***** Entries provided

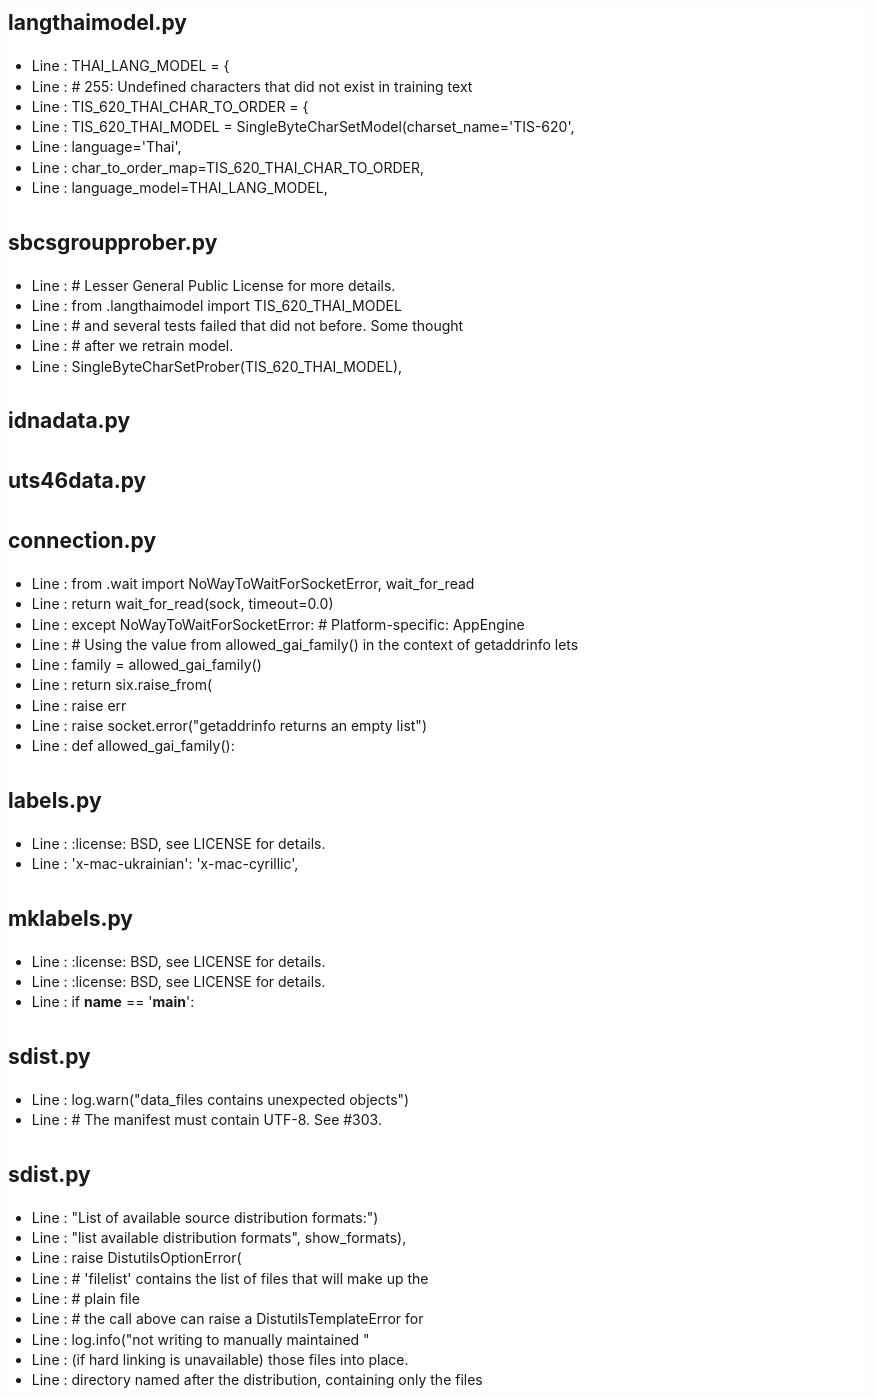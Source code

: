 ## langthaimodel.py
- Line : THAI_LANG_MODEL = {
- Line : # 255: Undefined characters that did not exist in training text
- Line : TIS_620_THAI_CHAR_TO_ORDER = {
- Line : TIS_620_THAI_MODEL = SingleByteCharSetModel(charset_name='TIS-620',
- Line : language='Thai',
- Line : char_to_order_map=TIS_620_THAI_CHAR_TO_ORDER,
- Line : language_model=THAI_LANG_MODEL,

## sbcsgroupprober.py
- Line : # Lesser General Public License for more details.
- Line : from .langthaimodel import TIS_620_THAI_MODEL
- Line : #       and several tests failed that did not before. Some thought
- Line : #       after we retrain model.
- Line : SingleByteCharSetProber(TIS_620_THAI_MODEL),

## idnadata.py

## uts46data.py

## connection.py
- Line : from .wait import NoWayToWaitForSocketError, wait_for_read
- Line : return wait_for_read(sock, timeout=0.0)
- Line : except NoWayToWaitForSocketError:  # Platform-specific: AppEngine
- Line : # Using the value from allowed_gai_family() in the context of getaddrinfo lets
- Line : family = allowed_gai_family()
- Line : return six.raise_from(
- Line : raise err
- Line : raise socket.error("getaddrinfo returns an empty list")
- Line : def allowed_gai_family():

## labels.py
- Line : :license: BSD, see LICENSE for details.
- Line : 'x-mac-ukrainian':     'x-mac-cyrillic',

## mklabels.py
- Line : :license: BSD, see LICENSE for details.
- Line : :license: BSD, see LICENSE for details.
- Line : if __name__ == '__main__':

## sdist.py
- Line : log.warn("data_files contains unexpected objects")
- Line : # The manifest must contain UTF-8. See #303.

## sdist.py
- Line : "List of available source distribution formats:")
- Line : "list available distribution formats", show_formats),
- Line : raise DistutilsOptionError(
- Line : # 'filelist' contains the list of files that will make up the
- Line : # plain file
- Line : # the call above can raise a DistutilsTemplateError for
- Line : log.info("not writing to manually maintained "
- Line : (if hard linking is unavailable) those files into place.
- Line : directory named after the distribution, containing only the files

**********

Each line of the material needs to be given again exactly, without any of its pictures.

Source code

: ## langthaimodel.py
- Line : THAI_LANG_MODEL = {
- Line : # 255: Undefined characters that did not exist in training text
- Line : TIS_620_THAI_CHAR_TO_ORDER = {
- Line : TIS_620_THAI_MODEL = SingleByteCharSetModel(charset_name='TIS-620',
- Line : language='Thai',
- Line : char_to_order_map=TIS_620_THAI_CHAR_TO_ORDER,
- Line : language_model=THAI_LANG_MODEL,

## sbcsgroupprober.py
- Line : # Lesser General Public License for more details.
- Line : from .langthaimodel import TIS_620_THAI_MODEL
- Line : #       and several tests failed that did not before. Some thought
- Line : #       after we retrain model.
- Line : SingleByteCharSetProber(TIS_620_THAI_MODEL),

## idnadata.py

## uts46data.py

## connection.py
- Line : from .wait import NoWayToWaitForSocketError, wait_for_read
- Line : return wait_for_read(sock, timeout=0.0)
- Line : except NoWayToWaitForSocketError:  # Platform-specific: AppEngine
- Line : # Using the value from allowed_gai_family() in the context of getaddrinfo lets
- Line : family = allowed_gai_family()
- Line : return six.raise_from(
- Line : raise err
- Line : raise socket.error("getaddrinfo returns an empty list")
- Line : def allowed_gai_family():

## labels.py
- Line : :license: BSD, see LICENSE for details.
- Line : 'x-mac-ukrainian':     'x-mac-cyrillic',

## mklabels.py
- Line : :license: BSD, see LICENSE for details.
- Line : :license: BSD, see LICENSE for details.
- Line : if __name__ == '__main__':

## sdist.py
- Line : log.warn("data_files contains unexpected objects")
- Line : # The manifest must contain UTF-8. See #303.

## sdist.py
- Line : "List of available source distribution formats:")
- Line : "list available distribution formats", show_formats),
- Line : raise DistutilsOptionError(
- Line : # 'filelist' contains the list of files that will make up the
- Line : # plain file
- Line : # the call above can raise a DistutilsTemplateError for
- Line : log.info("not writing to manually maintained "
- Line : (if hard linking is unavailable) those files into place.
- Line : directory named after the distribution, containing only the files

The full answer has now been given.